INPUT MATERIAL —
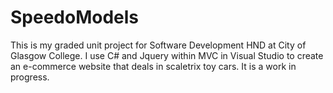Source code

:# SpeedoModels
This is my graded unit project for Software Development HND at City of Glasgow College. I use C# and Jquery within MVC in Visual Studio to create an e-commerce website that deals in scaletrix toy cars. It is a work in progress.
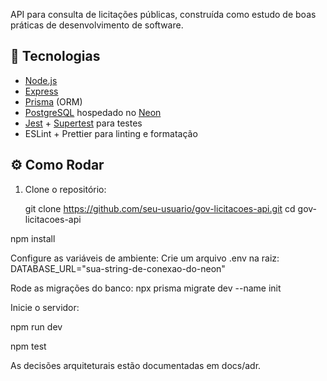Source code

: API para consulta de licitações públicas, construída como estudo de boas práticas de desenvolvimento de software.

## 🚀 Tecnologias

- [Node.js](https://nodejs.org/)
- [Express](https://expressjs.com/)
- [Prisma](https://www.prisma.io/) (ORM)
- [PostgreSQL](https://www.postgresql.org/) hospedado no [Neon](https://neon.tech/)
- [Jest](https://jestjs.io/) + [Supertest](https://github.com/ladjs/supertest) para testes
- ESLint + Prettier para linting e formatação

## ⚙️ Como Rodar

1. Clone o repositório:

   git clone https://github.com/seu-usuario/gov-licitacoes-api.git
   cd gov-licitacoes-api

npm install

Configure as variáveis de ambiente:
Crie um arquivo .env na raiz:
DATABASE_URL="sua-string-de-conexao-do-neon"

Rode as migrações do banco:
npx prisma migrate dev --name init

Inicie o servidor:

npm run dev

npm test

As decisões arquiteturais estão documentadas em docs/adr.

TASK OBJECTIVE — Your answer should be a single number: the count of lines in the entries that contain the word "github".

SOLVED PROBLEM — 2